When you write the records again, keep every line exactly as it was.

(Information given)

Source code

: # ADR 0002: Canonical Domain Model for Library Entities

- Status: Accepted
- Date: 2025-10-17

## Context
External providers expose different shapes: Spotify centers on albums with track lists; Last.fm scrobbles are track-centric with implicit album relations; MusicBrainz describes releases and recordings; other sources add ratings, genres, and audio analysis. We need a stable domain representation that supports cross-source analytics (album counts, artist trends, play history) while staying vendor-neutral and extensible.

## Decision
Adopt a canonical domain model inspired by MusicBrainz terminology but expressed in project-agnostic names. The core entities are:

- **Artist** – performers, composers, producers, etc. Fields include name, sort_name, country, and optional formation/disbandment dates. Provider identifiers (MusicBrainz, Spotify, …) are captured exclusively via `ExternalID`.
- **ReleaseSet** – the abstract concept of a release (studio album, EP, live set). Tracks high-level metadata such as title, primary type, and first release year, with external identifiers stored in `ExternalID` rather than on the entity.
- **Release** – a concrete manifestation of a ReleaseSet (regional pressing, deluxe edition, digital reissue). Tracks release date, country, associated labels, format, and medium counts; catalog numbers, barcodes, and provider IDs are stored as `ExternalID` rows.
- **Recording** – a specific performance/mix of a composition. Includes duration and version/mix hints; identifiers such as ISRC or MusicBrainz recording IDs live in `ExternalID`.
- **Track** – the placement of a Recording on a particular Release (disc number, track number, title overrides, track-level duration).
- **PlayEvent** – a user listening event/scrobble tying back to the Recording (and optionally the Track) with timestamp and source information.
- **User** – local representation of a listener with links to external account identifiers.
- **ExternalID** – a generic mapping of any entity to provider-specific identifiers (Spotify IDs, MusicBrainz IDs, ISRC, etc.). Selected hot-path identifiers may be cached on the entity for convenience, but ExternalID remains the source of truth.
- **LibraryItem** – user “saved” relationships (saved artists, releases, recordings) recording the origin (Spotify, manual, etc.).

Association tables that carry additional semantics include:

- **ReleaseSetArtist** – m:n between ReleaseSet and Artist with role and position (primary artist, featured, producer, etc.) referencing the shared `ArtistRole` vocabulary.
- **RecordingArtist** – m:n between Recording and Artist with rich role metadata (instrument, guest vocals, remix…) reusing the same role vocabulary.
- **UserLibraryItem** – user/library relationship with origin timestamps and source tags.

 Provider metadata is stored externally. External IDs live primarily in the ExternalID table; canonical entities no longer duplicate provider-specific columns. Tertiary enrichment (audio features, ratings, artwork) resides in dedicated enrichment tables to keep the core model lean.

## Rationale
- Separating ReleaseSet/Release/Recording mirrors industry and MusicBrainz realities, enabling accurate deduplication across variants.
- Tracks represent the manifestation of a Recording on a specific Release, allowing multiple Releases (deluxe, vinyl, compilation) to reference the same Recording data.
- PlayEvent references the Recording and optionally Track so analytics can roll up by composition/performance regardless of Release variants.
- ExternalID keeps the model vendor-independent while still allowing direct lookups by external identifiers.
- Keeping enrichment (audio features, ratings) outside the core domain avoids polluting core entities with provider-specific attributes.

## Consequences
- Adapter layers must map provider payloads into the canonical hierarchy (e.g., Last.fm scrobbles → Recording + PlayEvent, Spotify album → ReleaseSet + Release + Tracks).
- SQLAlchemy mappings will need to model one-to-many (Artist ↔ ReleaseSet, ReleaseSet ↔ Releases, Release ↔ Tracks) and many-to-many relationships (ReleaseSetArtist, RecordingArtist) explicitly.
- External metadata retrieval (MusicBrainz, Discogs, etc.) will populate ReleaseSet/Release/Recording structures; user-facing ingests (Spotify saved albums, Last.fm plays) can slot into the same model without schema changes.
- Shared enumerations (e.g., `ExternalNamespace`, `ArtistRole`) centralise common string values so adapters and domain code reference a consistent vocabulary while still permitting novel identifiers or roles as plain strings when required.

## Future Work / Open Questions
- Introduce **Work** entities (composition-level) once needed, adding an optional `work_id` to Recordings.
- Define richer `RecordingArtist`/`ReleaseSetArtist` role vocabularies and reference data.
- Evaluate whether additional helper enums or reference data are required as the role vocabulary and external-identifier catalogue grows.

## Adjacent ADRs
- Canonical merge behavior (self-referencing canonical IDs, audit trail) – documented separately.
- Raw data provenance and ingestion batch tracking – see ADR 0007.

(End Information given)

> _Exercise solution_:
Source code

: # ADR 0002: Canonical Domain Model for Library Entities

- Status: Accepted
- Date: 2025-10-17

## Context
External providers expose different shapes: Spotify centers on albums with track lists; Last.fm scrobbles are track-centric with implicit album relations; MusicBrainz describes releases and recordings; other sources add ratings, genres, and audio analysis. We need a stable domain representation that supports cross-source analytics (album counts, artist trends, play history) while staying vendor-neutral and extensible.

## Decision
Adopt a canonical domain model inspired by MusicBrainz terminology but expressed in project-agnostic names. The core entities are:

- **Artist** – performers, composers, producers, etc. Fields include name, sort_name, country, and optional formation/disbandment dates. Provider identifiers (MusicBrainz, Spotify, …) are captured exclusively via `ExternalID`.
- **ReleaseSet** – the abstract concept of a release (studio album, EP, live set). Tracks high-level metadata such as title, primary type, and first release year, with external identifiers stored in `ExternalID` rather than on the entity.
- **Release** – a concrete manifestation of a ReleaseSet (regional pressing, deluxe edition, digital reissue). Tracks release date, country, associated labels, format, and medium counts; catalog numbers, barcodes, and provider IDs are stored as `ExternalID` rows.
- **Recording** – a specific performance/mix of a composition. Includes duration and version/mix hints; identifiers such as ISRC or MusicBrainz recording IDs live in `ExternalID`.
- **Track** – the placement of a Recording on a particular Release (disc number, track number, title overrides, track-level duration).
- **PlayEvent** – a user listening event/scrobble tying back to the Recording (and optionally the Track) with timestamp and source information.
- **User** – local representation of a listener with links to external account identifiers.
- **ExternalID** – a generic mapping of any entity to provider-specific identifiers (Spotify IDs, MusicBrainz IDs, ISRC, etc.). Selected hot-path identifiers may be cached on the entity for convenience, but ExternalID remains the source of truth.
- **LibraryItem** – user “saved” relationships (saved artists, releases, recordings) recording the origin (Spotify, manual, etc.).

Association tables that carry additional semantics include:

- **ReleaseSetArtist** – m:n between ReleaseSet and Artist with role and position (primary artist, featured, producer, etc.) referencing the shared `ArtistRole` vocabulary.
- **RecordingArtist** – m:n between Recording and Artist with rich role metadata (instrument, guest vocals, remix…) reusing the same role vocabulary.
- **UserLibraryItem** – user/library relationship with origin timestamps and source tags.

 Provider metadata is stored externally. External IDs live primarily in the ExternalID table; canonical entities no longer duplicate provider-specific columns. Tertiary enrichment (audio features, ratings, artwork) resides in dedicated enrichment tables to keep the core model lean.

## Rationale
- Separating ReleaseSet/Release/Recording mirrors industry and MusicBrainz realities, enabling accurate deduplication across variants.
- Tracks represent the manifestation of a Recording on a specific Release, allowing multiple Releases (deluxe, vinyl, compilation) to reference the same Recording data.
- PlayEvent references the Recording and optionally Track so analytics can roll up by composition/performance regardless of Release variants.
- ExternalID keeps the model vendor-independent while still allowing direct lookups by external identifiers.
- Keeping enrichment (audio features, ratings) outside the core domain avoids polluting core entities with provider-specific attributes.

## Consequences
- Adapter layers must map provider payloads into the canonical hierarchy (e.g., Last.fm scrobbles → Recording + PlayEvent, Spotify album → ReleaseSet + Release + Tracks).
- SQLAlchemy mappings will need to model one-to-many (Artist ↔ ReleaseSet, ReleaseSet ↔ Releases, Release ↔ Tracks) and many-to-many relationships (ReleaseSetArtist, RecordingArtist) explicitly.
- External metadata retrieval (MusicBrainz, Discogs, etc.) will populate ReleaseSet/Release/Recording structures; user-facing ingests (Spotify saved albums, Last.fm plays) can slot into the same model without schema changes.
- Shared enumerations (e.g., `ExternalNamespace`, `ArtistRole`) centralise common string values so adapters and domain code reference a consistent vocabulary while still permitting novel identifiers or roles as plain strings when required.

## Future Work / Open Questions
- Introduce **Work** entities (composition-level) once needed, adding an optional `work_id` to Recordings.
- Define richer `RecordingArtist`/`ReleaseSetArtist` role vocabularies and reference data.
- Evaluate whether additional helper enums or reference data are required as the role vocabulary and external-identifier catalogue grows.

## Adjacent ADRs
- Canonical merge behavior (self-referencing canonical IDs, audit trail) – documented separately.
- Raw data provenance and ingestion batch tracking – see ADR 0007.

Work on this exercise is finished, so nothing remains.